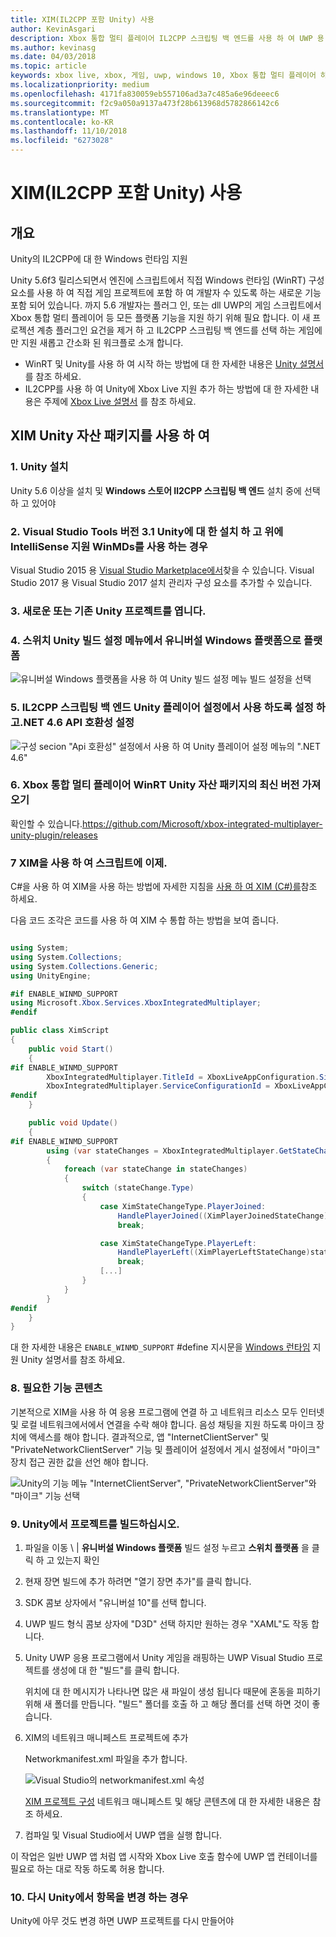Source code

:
 ```yaml
---
title: XIM(IL2CPP 포함 Unity) 사용
author: KevinAsgari
description: Xbox 통합 멀티 플레이어 IL2CPP 스크립팅 백 엔드를 사용 하 여 UWP 용 Unity로 사용
ms.author: kevinasg
ms.date: 04/03/2018
ms.topic: article
keywords: xbox live, xbox, 게임, uwp, windows 10, Xbox 통합 멀티 플레이어 하나 Unity xbox
ms.localizationpriority: medium
ms.openlocfilehash: 4171fa830059eb557106ad3a7c485a6e96deeec6
ms.sourcegitcommit: f2c9a050a9137a473f28b613968d5782866142c6
ms.translationtype: MT
ms.contentlocale: ko-KR
ms.lasthandoff: 11/10/2018
ms.locfileid: "6273028"
---
```

# <a name="use-xim-unity-with-il2cpp"></a>XIM(IL2CPP 포함 Unity) 사용

## <a name="overview"></a>개요

Unity의 IL2CPP에 대 한 Windows 런타임 지원

Unity 5.6f3 릴리스되면서 엔진에 스크립트에서 직접 Windows 런타임 (WinRT) 구성 요소를 사용 하 여 직접 게임 프로젝트에 포함 하 여 개발자 수 있도록 하는 새로운 기능 포함 되어 있습니다. 까지 5.6 개발자는 플러그 인, 또는 dll UWP의 게임 스크립트에서 Xbox 통합 멀티 플레이어 등 모든 플랫폼 기능을 지원 하기 위해 필요 합니다. 이 새 프로젝션 계층 플러그인 요건을 제거 하 고 IL2CPP 스크립팅 백 엔드를 선택 하는 게임에만 지원 새롭고 간소화 된 워크플로 소개 합니다.

- WinRT 및 Unity를 사용 하 여 시작 하는 방법에 대 한 자세한 내용은 [Unity 설명서](https://docs.unity3d.com/Manual/IL2CPP-WindowsRuntimeSupport.html)를 참조 하세요.
- IL2CPP를 사용 하 여 Unity에 Xbox Live 지원 추가 하는 방법에 대 한 자세한 내용은 주제에 [Xbox Live 설명서](https://docs.microsoft.com/windows/uwp/xbox-live/get-started-with-partner/partner-add-xbox-live-to-unity-uwp) 를 참조 하세요.

## <a name="using-the-xim-unity-asset-package"></a>XIM Unity 자산 패키지를 사용 하 여

### <a name="1-install-unity"></a>1. Unity 설치

Unity 5.6 이상을 설치 및 **Windows 스토어 Il2CPP 스크립팅 백 엔드** 설치 중에 선택 하 고 있어야

### <a name="2-install-visual-studio-tools-for-unity-version-31-and-above-for-intellisense-support-when-using-winmds"></a>2. Visual Studio Tools 버전 3.1 Unity에 대 한 설치 하 고 위에 IntelliSense 지원 WinMDs를 사용 하는 경우

Visual Studio 2015 용 [Visual Studio Marketplace에서](https://marketplace.visualstudio.com/items?itemName=SebastienLebreton.VisualStudio2015ToolsforUnity)찾을 수 있습니다. Visual Studio 2017 용 Visual Studio 2017 설치 관리자 구성 요소를 추가할 수 있습니다.

### <a name="3-open-a-new-or-existing-unity-project"></a>3. 새로운 또는 기존 Unity 프로젝트를 엽니다.

### <a name="4-switch-the-platform-to-universal-windows-platform-in-the-unity-build-settings-menu"></a>4. 스위치 Unity 빌드 설정 메뉴에서 유니버설 Windows 플랫폼으로 플랫폼

![유니버설 Windows 플랫폼을 사용 하 여 Unity 빌드 설정 메뉴 빌드 설정을 선택](../../images/xboxintegratedmultiplayer/xim-unity-build.png)

### <a name="5-enable-il2cpp-scripting-backend-in-the-unity-player-settings-and-set-api-compatibility-to-net-46"></a>5. IL2CPP 스크립팅 백 엔드 Unity 플레이어 설정에서 사용 하도록 설정 하 고.NET 4.6 API 호환성 설정

![구성 secion "Api 호환성" 설정에서 사용 하 여 Unity 플레이어 설정 메뉴의 ".NET 4.6"](../../images/unity/unity-il2cpp-1.png)

### <a name="6-import-the-latest-version-of-the-xbox-integrated-multiplayer-winrt-unity-asset-package"></a>6. Xbox 통합 멀티 플레이어 WinRT Unity 자산 패키지의 최신 버전 가져오기

확인할 수 있습니다.https://github.com/Microsoft/xbox-integrated-multiplayer-unity-plugin/releases

### <a name="7-you-can-now-use-xim-in-your-scripts"></a>7 XIM을 사용 하 여 스크립트에 이제.

C#을 사용 하 여 XIM을 사용 하는 방법에 자세한 지침을 [사용 하 여 XIM (C#)를](using-xim-cs.md)참조 하세요.

다음 코드 조각은 코드를 사용 하 여 XIM 수 통합 하는 방법을 보여 줍니다.

```cs

using System;
using System.Collections;
using System.Collections.Generic;
using UnityEngine;

#if ENABLE_WINMD_SUPPORT
using Microsoft.Xbox.Services.XboxIntegratedMultiplayer;
#endif

public class XimScript
{
    public void Start()
    {
#if ENABLE_WINMD_SUPPORT
        XboxIntegratedMultiplayer.TitleId = XboxLiveAppConfiguration.SingletonInstance.TitleId;
        XboxIntegratedMultiplayer.ServiceConfigurationId = XboxLiveAppConfiguration.SingletonInstance.ServiceConfigurationId;
#endif
    }

    public void Update()
    {
#if ENABLE_WINMD_SUPPORT
        using (var stateChanges = XboxIntegratedMultiplayer.GetStateChanges())
        {
            foreach (var stateChange in stateChanges)
            {
                switch (stateChange.Type)
                {
                    case XimStateChangeType.PlayerJoined:
                        HandlePlayerJoined((XimPlayerJoinedStateChange)stateChange);
                        break;

                    case XimStateChangeType.PlayerLeft:
                        HandlePlayerLeft((XimPlayerLeftStateChange)stateChange);
                        break;
                    [...]
                }
            }
        }
#endif
    }
}
```

대 한 자세한 내용은 `ENABLE_WINMD_SUPPORT` #define 지시문을 [Windows 런타임](https://docs.unity3d.com/Manual/IL2CPP-WindowsRuntimeSupport.html) 지원 Unity 설명서를 참조 하세요.

### <a name="8-required-capability-content"></a>8. 필요한 기능 콘텐츠

기본적으로 XIM을 사용 하 여 응용 프로그램에 연결 하 고 네트워크 리소스 모두 인터넷 및 로컬 네트워크에서에서 연결을 수락 해야 합니다. 음성 채팅을 지원 하도록 마이크 장치에 액세스를 해야 합니다. 결과적으로, 앱 "InternetClientServer" 및 "PrivateNetworkClientServer" 기능 및 플레이어 설정에서 게시 설정에서 "마이크" 장치 접근 권한 값을 선언 해야 합니다.

![Unity의 기능 메뉴 "InternetClientServer", "PrivateNetworkClientServer"와 "마이크" 기능 선택](../../images/xboxintegratedmultiplayer/xim-unity-capability.png)

### <a name="9-build-the-project-in-unity"></a>9. Unity에서 프로젝트를 빌드하십시오.

1. 파일을 이동 \ | **유니버설 Windows 플랫폼** 빌드 설정 누르고 **스위치 플랫폼** 을 클릭 하 고 있는지 확인

2. 현재 장면 빌드에 추가 하려면 "열기 장면 추가"를 클릭 합니다.

3. SDK 콤보 상자에서 "유니버설 10"를 선택 합니다.

4. UWP 빌드 형식 콤보 상자에 "D3D" 선택 하지만 원하는 경우 "XAML"도 작동 합니다.

5. Unity UWP 응용 프로그램에서 Unity 게임을 래핑하는 UWP Visual Studio 프로젝트를 생성에 대 한 "빌드"를 클릭 합니다.

    위치에 대 한 메시지가 나타나면 많은 새 파일이 생성 됩니다 때문에 혼동을 피하기 위해 새 폴더를 만듭니다. "빌드" 폴더를 호출 하 고 해당 폴더를 선택 하면 것이 좋습니다.

6. XIM의 네트워크 매니페스트 프로젝트에 추가

    Networkmanifest.xml 파일을 추가 합니다.

    ![Visual Studio의 networkmanifest.xml 속성](../../images/xboxintegratedmultiplayer/xim-unity-networkmanifest.png)

    [XIM 프로젝트 구성](xim-manifest.md) 네트워크 매니페스트 및 해당 콘텐츠에 대 한 자세한 내용은 참조 하세요.

7. 컴파일 및 Visual Studio에서 UWP 앱을 실행 합니다.

이 작업은 일반 UWP 앱 처럼 앱 시작와 Xbox Live 호출 함수에 UWP 앱 컨테이너를 필요로 하는 대로 작동 하도록 허용 합니다.

### <a name="10-rebuild-if-you-make-changes-to-anything-in-unity"></a>10. 다시 Unity에서 항목을 변경 하는 경우

Unity에 아무 것도 변경 하면 UWP 프로젝트를 다시 만들어야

**Exercise description**
Once you have found every line in the listing that holds the string "네트워크", copy each of them.

**Exercise result**
기본적으로 XIM을 사용 하 여 응용 프로그램에 연결 하 고 네트워크 리소스 모두 인터넷 및 로컬 네트워크에서에서 연결을 수락 해야 합니다. 음성 채팅을 지원 하도록 마이크 장치에 액세스를 해야 합니다. 결과적으로, 앱 "InternetClientServer" 및 "PrivateNetworkClientServer" 기능 및 플레이어 설정에서 게시 설정에서 "마이크" 장치 접근 권한 값을 선언 해야 합니다.
6. XIM의 네트워크 매니페스트 프로젝트에 추가
    [XIM 프로젝트 구성](xim-manifest.md) 네트워크 매니페스트 및 해당 콘텐츠에 대 한 자세한 내용은 참조 하세요.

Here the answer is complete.